The Sunni-led Gulf kingdom, under pressure to improve its rights record to secure a U.S. arms deal, has said it would follow the recommendations of a state-appointed commission which found evidence of widespread abuse in the crackdown against the protests by majority Shi'ite Muslims.

The measure, part of a review of action by military courts set up after Bahrain announced martial law in March, applies to 43 cases and 343 defendants, public prosecutor Ali al-Buainain told the state news agency BNA.

"However, other cases will remain pending because they involve crimes of violence and sabotage against people and property," Buainain said.

An official at the largest Shi'ite opposition group, Wefaq, said about 85 percent of the cases it studied were linked to freedom of speech and assembly.

"Of the 1,200 cases we have reported about, 1,000 include charges such as illegal assembly, spreading false news and spreading hatred of the regime," Matar Matar, a former parliament member for Wefaq, told Reuters.

Matar also said the measure should allow those charged to seek compensation.

"These people were imprisoned and there was no justification for what happened to them.
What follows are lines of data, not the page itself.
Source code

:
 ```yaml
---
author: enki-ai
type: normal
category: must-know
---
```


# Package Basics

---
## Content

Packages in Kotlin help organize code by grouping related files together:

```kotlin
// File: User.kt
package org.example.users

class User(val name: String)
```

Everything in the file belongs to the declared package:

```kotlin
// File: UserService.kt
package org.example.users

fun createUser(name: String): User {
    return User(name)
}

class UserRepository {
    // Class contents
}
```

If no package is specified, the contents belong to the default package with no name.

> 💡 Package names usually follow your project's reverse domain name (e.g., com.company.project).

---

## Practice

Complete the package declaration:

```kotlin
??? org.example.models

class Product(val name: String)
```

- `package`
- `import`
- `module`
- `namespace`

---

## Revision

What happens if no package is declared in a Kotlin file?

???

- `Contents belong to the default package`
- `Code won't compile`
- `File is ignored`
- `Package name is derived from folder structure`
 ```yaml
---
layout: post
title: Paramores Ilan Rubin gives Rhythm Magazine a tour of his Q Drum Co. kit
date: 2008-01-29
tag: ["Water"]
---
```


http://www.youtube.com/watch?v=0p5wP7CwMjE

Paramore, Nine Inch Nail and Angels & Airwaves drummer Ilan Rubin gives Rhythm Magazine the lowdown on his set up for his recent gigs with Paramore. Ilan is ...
So there should be compensation and an investigation of those responsible," Matar said by telephone.

Bahrain is important to Western interests in the Middle East because it hosts the U.S. Fifth Fleet and faces Shi'ite giant Iran on the other side of the Gulf. Iran has denied Bahraini government accusations that it had incited the protests.

Inspired by "Arab Spring" uprisings in Tunisia and Egypt, thousands of mainly Shi'ite Bahrainis took to the streets in February and March demanding curbs on the power of the ruling Al-Khalifa family and an end to perceived discrimination.

The broader pro-democracy movement was suppressed with the help of military forces brought in from Saudi Arabia and the United Arab Emirates. But small, low-level protests have persisted on an almost daily basis.